Stored data
*** Block opens ***

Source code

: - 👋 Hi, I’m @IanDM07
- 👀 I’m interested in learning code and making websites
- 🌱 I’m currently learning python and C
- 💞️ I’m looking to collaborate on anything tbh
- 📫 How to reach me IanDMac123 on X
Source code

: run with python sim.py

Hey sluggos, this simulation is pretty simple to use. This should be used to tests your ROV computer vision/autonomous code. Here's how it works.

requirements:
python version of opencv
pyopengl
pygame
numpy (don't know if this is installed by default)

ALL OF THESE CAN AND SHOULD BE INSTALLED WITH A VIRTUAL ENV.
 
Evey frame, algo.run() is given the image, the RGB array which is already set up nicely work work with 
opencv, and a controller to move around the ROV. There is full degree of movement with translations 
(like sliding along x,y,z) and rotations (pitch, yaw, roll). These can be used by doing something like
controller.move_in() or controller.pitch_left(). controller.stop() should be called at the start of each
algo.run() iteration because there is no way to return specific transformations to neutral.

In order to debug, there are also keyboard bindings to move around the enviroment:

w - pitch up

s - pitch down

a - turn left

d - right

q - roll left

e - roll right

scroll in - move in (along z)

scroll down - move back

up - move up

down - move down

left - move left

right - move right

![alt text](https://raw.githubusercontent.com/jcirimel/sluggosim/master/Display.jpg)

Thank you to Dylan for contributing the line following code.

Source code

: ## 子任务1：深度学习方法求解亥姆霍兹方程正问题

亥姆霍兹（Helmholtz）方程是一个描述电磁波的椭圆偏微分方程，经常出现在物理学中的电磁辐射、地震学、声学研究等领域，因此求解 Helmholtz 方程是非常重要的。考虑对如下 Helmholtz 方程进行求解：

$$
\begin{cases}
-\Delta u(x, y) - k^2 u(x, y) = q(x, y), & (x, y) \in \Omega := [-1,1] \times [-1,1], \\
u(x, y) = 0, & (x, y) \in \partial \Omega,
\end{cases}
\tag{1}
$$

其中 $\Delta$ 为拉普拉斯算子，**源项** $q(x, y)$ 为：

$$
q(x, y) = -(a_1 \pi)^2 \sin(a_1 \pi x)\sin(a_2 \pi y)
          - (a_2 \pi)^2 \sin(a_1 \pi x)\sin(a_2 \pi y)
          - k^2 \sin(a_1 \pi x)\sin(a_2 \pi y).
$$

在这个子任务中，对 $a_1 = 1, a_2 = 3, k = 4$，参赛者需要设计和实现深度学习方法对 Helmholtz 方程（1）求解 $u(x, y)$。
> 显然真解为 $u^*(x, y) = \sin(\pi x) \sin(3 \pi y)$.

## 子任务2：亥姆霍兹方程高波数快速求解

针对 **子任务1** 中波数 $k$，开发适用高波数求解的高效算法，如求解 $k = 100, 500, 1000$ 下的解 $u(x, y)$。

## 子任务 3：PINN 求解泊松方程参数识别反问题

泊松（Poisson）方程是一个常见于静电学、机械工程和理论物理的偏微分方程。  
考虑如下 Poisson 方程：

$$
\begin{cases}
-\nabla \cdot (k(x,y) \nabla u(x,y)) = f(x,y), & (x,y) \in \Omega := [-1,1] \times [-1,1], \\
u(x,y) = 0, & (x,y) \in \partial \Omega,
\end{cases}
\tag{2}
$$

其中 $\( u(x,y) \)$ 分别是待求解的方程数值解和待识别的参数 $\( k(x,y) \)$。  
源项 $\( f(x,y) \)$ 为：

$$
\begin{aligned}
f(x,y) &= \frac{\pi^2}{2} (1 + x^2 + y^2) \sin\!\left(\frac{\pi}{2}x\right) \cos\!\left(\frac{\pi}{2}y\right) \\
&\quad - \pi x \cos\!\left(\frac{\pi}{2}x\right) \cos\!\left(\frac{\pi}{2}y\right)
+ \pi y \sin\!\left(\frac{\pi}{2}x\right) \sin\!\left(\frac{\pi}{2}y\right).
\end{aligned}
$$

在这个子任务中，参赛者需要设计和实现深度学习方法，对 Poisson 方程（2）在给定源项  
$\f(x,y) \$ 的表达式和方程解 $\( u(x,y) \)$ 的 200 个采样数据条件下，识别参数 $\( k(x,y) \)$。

*** Block closes ***

Produce a word-for-word copy of all the entries above.

## [TASK ANSWER]
Source code

: - 👋 Hi, I’m @IanDM07
- 👀 I’m interested in learning code and making websites
- 🌱 I’m currently learning python and C
- 💞️ I’m looking to collaborate on anything tbh
- 📫 How to reach me IanDMac123 on X
Source code

: run with python sim.py

Hey sluggos, this simulation is pretty simple to use. This should be used to tests your ROV computer vision/autonomous code. Here's how it works.

requirements:
python version of opencv
pyopengl
pygame
numpy (don't know if this is installed by default)

ALL OF THESE CAN AND SHOULD BE INSTALLED WITH A VIRTUAL ENV.
 
Evey frame, algo.run() is given the image, the RGB array which is already set up nicely work work with 
opencv, and a controller to move around the ROV. There is full degree of movement with translations 
(like sliding along x,y,z) and rotations (pitch, yaw, roll). These can be used by doing something like
controller.move_in() or controller.pitch_left(). controller.stop() should be called at the start of each
algo.run() iteration because there is no way to return specific transformations to neutral.

In order to debug, there are also keyboard bindings to move around the enviroment:

w - pitch up

s - pitch down

a - turn left

d - right

q - roll left

e - roll right

scroll in - move in (along z)

scroll down - move back

up - move up

down - move down

left - move left

right - move right

![alt text](https://raw.githubusercontent.com/jcirimel/sluggosim/master/Display.jpg)

Thank you to Dylan for contributing the line following code.

Source code

: ## 子任务1：深度学习方法求解亥姆霍兹方程正问题

亥姆霍兹（Helmholtz）方程是一个描述电磁波的椭圆偏微分方程，经常出现在物理学中的电磁辐射、地震学、声学研究等领域，因此求解 Helmholtz 方程是非常重要的。考虑对如下 Helmholtz 方程进行求解：

$$
\begin{cases}
-\Delta u(x, y) - k^2 u(x, y) = q(x, y), & (x, y) \in \Omega := [-1,1] \times [-1,1], \\
u(x, y) = 0, & (x, y) \in \partial \Omega,
\end{cases}
\tag{1}
$$

其中 $\Delta$ 为拉普拉斯算子，**源项** $q(x, y)$ 为：

$$
q(x, y) = -(a_1 \pi)^2 \sin(a_1 \pi x)\sin(a_2 \pi y)
          - (a_2 \pi)^2 \sin(a_1 \pi x)\sin(a_2 \pi y)
          - k^2 \sin(a_1 \pi x)\sin(a_2 \pi y).
$$

在这个子任务中，对 $a_1 = 1, a_2 = 3, k = 4$，参赛者需要设计和实现深度学习方法对 Helmholtz 方程（1）求解 $u(x, y)$。
> 显然真解为 $u^*(x, y) = \sin(\pi x) \sin(3 \pi y)$.

## 子任务2：亥姆霍兹方程高波数快速求解

针对 **子任务1** 中波数 $k$，开发适用高波数求解的高效算法，如求解 $k = 100, 500, 1000$ 下的解 $u(x, y)$。

## 子任务 3：PINN 求解泊松方程参数识别反问题

泊松（Poisson）方程是一个常见于静电学、机械工程和理论物理的偏微分方程。  
考虑如下 Poisson 方程：

$$
\begin{cases}
-\nabla \cdot (k(x,y) \nabla u(x,y)) = f(x,y), & (x,y) \in \Omega := [-1,1] \times [-1,1], \\
u(x,y) = 0, & (x,y) \in \partial \Omega,
\end{cases}
\tag{2}
$$

其中 $\( u(x,y) \)$ 分别是待求解的方程数值解和待识别的参数 $\( k(x,y) \)$。  
源项 $\( f(x,y) \)$ 为：

$$
\begin{aligned}
f(x,y) &= \frac{\pi^2}{2} (1 + x^2 + y^2) \sin\!\left(\frac{\pi}{2}x\right) \cos\!\left(\frac{\pi}{2}y\right) \\
&\quad - \pi x \cos\!\left(\frac{\pi}{2}x\right) \cos\!\left(\frac{\pi}{2}y\right)
+ \pi y \sin\!\left(\frac{\pi}{2}x\right) \sin\!\left(\frac{\pi}{2}y\right).
\end{aligned}
$$

在这个子任务中，参赛者需要设计和实现深度学习方法，对 Poisson 方程（2）在给定源项  
$\f(x,y) \$ 的表达式和方程解 $\( u(x,y) \)$ 的 200 个采样数据条件下，识别参数 $\( k(x,y) \)$。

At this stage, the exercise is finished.